#### EXERCISE OBJECTIVE:
Please report each line of the data below that contains "recursos".

#### EXERCISE INPUT:
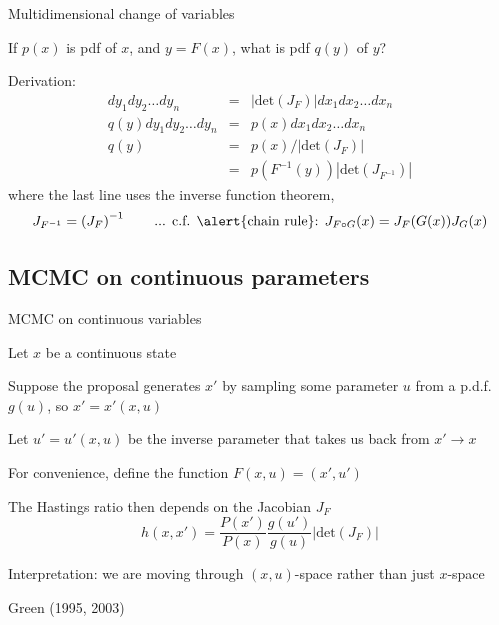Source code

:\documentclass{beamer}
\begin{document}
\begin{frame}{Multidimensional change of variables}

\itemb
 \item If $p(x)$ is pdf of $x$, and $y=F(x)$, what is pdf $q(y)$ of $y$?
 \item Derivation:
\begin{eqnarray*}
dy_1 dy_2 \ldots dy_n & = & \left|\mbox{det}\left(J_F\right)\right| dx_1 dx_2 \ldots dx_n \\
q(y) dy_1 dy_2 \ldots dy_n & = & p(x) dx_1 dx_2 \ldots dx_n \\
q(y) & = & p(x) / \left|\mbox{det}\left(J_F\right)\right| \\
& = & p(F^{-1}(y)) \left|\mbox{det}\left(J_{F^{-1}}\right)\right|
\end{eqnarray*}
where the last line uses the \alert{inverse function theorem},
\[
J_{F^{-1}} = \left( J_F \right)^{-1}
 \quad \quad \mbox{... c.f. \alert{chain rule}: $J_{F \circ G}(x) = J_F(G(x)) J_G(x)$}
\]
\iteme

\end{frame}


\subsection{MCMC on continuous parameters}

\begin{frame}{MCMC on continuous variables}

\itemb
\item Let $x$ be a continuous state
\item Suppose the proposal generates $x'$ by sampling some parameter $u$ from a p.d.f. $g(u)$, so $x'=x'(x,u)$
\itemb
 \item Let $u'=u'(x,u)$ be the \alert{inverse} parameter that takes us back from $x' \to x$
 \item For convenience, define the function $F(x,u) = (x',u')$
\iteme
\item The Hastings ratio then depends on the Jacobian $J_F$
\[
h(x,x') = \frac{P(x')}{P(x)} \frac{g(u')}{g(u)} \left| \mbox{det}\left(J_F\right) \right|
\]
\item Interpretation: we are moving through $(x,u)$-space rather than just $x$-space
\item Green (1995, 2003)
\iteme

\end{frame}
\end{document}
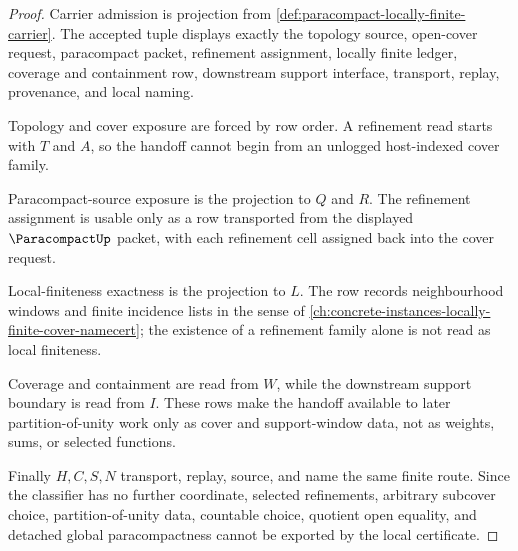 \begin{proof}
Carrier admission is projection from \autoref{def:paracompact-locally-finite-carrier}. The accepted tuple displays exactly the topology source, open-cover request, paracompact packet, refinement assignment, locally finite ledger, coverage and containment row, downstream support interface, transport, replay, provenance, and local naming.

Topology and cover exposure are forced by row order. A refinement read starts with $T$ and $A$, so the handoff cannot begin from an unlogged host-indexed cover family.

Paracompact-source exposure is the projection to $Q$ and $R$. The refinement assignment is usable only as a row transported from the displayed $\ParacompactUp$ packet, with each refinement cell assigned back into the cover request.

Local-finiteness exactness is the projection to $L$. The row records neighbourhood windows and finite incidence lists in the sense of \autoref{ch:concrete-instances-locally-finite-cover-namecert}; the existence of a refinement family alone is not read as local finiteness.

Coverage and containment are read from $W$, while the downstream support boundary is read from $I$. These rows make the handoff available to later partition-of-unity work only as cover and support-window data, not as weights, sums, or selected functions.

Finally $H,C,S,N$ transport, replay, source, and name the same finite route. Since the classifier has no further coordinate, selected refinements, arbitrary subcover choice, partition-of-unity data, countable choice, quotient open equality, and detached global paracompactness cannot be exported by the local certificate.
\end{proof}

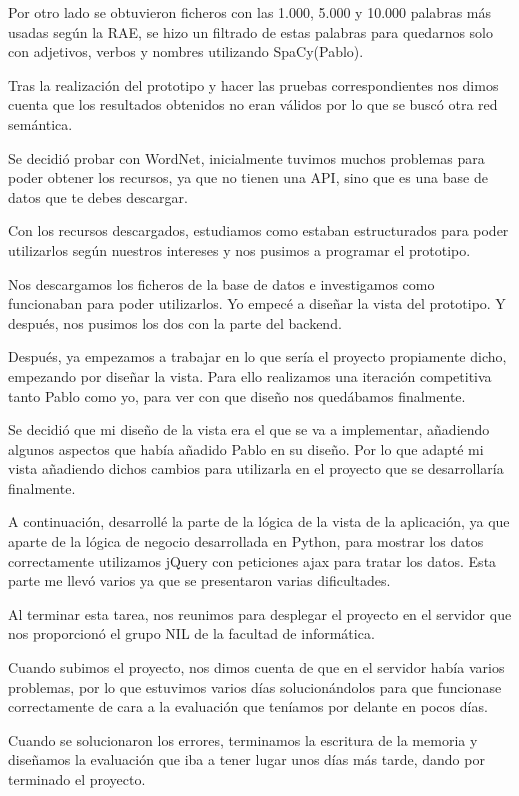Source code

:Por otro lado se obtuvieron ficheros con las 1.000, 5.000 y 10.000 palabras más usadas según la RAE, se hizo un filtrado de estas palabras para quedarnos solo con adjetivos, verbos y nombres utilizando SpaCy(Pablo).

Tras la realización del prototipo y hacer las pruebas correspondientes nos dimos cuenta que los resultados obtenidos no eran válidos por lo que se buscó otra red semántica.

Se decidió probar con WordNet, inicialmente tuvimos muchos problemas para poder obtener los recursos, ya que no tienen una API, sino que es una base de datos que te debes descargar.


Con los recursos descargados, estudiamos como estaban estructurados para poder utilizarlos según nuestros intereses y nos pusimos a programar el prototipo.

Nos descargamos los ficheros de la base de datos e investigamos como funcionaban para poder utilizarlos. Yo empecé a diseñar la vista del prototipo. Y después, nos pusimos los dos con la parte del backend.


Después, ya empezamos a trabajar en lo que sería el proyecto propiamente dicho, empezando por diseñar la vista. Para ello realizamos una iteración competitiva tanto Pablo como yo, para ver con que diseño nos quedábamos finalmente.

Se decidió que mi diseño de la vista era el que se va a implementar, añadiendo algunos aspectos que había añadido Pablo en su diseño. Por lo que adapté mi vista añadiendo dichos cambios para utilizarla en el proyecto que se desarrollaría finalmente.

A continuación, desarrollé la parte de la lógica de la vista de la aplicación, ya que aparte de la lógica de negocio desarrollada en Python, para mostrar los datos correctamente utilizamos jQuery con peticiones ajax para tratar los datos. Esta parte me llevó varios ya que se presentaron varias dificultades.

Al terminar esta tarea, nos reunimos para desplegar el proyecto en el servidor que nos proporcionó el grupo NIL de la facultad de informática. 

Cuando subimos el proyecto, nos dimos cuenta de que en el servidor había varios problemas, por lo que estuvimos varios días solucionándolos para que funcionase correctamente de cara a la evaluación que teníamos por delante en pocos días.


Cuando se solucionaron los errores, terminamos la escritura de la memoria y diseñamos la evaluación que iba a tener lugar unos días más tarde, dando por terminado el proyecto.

#### RESULT:
Se decidió probar con WordNet, inicialmente tuvimos muchos problemas para poder obtener los recursos, ya que no tienen una API, sino que es una base de datos que te debes descargar.
Con los recursos descargados, estudiamos como estaban estructurados para poder utilizarlos según nuestros intereses y nos pusimos a programar el prototipo.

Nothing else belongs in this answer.